= Data for analysis =
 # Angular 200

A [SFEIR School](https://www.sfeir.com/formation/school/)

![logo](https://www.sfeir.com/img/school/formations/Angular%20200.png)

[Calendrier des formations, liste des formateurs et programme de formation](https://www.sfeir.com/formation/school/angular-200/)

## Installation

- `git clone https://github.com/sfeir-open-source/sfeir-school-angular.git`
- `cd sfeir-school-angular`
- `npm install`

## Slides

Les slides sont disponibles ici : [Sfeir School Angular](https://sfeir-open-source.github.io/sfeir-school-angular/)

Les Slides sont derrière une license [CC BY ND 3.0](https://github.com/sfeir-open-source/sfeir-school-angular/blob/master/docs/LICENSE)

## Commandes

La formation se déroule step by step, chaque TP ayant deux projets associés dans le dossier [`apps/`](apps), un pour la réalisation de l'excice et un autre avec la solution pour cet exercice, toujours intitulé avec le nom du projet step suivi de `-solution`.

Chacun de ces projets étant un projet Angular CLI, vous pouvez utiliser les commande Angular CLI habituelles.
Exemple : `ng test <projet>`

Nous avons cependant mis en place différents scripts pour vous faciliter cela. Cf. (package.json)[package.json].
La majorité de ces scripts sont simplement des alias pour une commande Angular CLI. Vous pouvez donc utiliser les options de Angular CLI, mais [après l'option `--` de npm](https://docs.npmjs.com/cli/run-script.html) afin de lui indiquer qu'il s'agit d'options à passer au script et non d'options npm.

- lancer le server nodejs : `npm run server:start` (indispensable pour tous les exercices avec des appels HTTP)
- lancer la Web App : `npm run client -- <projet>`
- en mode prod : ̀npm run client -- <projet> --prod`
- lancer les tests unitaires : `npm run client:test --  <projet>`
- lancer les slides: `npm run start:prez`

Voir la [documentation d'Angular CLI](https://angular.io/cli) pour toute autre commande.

...

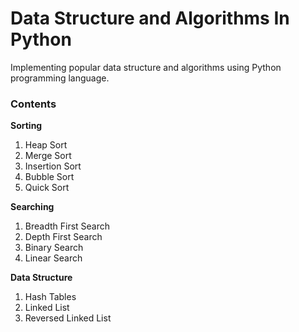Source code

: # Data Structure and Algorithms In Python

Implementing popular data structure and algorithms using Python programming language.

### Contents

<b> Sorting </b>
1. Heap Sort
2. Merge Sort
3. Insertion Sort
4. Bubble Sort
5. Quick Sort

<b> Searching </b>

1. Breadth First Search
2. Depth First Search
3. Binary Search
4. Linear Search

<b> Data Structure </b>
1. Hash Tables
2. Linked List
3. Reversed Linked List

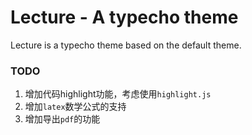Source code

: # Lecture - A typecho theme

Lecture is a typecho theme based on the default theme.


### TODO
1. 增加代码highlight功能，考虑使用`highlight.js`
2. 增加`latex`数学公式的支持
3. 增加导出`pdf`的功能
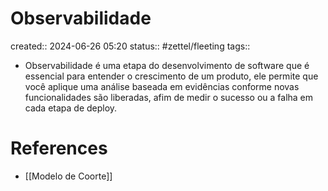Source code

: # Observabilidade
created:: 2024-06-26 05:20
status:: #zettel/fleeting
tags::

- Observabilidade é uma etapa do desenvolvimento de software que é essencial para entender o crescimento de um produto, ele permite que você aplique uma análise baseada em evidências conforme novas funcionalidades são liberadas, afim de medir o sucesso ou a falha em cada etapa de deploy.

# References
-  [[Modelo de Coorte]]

--

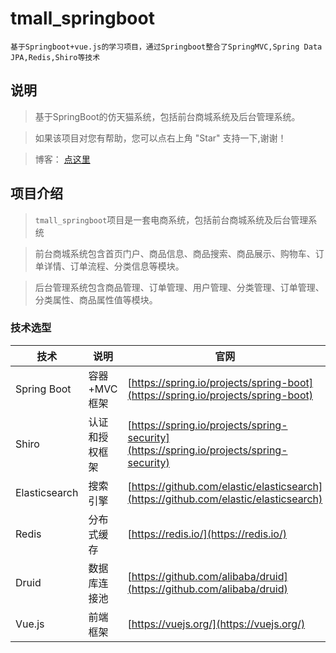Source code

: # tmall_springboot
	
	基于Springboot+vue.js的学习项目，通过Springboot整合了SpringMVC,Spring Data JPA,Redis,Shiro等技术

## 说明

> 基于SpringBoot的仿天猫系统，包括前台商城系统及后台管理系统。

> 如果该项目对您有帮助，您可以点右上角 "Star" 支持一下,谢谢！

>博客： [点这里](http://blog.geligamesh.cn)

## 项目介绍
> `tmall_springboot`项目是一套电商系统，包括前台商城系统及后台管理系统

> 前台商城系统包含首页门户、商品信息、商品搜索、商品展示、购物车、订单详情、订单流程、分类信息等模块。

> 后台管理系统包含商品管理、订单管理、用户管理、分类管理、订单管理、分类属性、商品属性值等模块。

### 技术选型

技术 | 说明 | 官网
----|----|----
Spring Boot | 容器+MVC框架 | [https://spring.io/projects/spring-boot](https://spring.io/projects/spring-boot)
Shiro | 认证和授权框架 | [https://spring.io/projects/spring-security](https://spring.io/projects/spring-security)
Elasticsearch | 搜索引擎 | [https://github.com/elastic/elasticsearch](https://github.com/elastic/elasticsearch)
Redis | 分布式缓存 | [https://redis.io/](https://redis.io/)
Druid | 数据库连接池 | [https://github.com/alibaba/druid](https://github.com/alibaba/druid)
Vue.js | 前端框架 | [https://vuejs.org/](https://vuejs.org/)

= What is needed =
Count of lines with "pour": please work it out for the entries above and give the number by itself.

= Exercise output =
5